The greatest of questions. I can’t think of one more urgent even now. Is Jesus really the One through which God is at work, reconciling His world? Should I be searching for someone else to fulfill the longings of the ages? Is He the only one who can rescue and resurrect? Is this Jesus worthy of my whole life?
Jesus reassures John, affirms the value of his self-surrender with the following: “Go back and report to John what you have seen and heard: The blind receive sight, the lame walk, those who have leprosy are cleansed, the deaf hear, the dead are raised, and the good news is proclaimed to the poor. Blessed is anyone who does not stumble on account of me.”
It would be easy to oversimplify this response. Sure, what better demonstration of Jesus’ supernatural endowment than to cite blind people all of sudden receiving sight, wheel chairs tossed aside, tombs opened by those inside. But there’s a bit more to it. These aren’t just nifty tricks. This is His job-description as the would-be Messiah. Poke back just three chapters earlier in Luke and you find Jesus standing up in the synagoge, announcing the birth of His public ministry with this job description:
“The Spirit of the Lord is on me, because he has anointed me to proclaim good news to the poor. He has sent me to proclaim freedom for the prisoners and recovery of sight for the blind, to set the oppressed free, to proclaim the year of the Lord’s favor.”

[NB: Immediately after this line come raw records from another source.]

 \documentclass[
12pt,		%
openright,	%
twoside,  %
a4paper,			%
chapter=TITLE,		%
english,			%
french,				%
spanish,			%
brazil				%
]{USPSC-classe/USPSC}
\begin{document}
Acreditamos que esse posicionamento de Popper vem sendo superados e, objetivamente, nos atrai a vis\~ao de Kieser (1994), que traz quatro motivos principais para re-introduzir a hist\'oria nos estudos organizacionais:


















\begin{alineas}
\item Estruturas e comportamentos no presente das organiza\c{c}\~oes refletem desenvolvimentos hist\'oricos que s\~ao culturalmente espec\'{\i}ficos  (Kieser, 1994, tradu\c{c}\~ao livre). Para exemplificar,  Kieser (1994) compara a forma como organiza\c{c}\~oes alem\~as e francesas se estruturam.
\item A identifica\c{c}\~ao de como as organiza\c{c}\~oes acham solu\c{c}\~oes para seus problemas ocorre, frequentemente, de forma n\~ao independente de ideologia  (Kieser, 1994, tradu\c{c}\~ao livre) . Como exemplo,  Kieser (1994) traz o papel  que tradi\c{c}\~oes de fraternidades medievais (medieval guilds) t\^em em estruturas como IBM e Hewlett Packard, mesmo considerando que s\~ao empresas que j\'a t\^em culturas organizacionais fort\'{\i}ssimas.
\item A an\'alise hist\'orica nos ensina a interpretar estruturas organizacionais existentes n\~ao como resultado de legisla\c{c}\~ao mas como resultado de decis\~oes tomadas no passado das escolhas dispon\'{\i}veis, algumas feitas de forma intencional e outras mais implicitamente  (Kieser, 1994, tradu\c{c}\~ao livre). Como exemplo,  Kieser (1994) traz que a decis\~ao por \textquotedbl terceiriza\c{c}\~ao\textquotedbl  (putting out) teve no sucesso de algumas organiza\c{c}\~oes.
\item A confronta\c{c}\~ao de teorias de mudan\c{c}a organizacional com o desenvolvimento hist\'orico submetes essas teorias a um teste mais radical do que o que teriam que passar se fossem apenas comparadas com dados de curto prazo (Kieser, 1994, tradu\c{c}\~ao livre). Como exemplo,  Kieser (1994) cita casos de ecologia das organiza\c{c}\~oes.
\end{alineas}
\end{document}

…which itself is a job description of the future Messiah from way back in Isaiah. In other words, Jesus’ response to John is more nuanced than just, “Look what I can do.” Its more, look, I’m doing the things you were expecting. I’m pursuing those in the woes of death and sin’s curse, announcing good news to the marginal and afflicted, and God is at work with healing power.
So back to my question, back to the urgent question of today. In one sense, the Church exists to give answer (and offer convincing rationale) to the question, is Jesus the one? Is he worthy of my life? And I’m wondering if we can answer the way Jesus did, if we can point to similar demonstration. Can we say… look at what’s happening. Those who hurt, those who are oppressed, those on the outside, are being deeply pursued with love and good news. And God is at work in the midst.
I always wondered at why John needed to ask. It’s not that he hadn’t heard of Jesus’ miraculous doings. I’m sure that one could not hear Jesus discussed without hearing about His miracles. But maybe his expectations had become less scriptural and a little more romanticized. Maybe he just needed to be reoriented to the true duties of the Messiah; what God thought best, not what he thought best.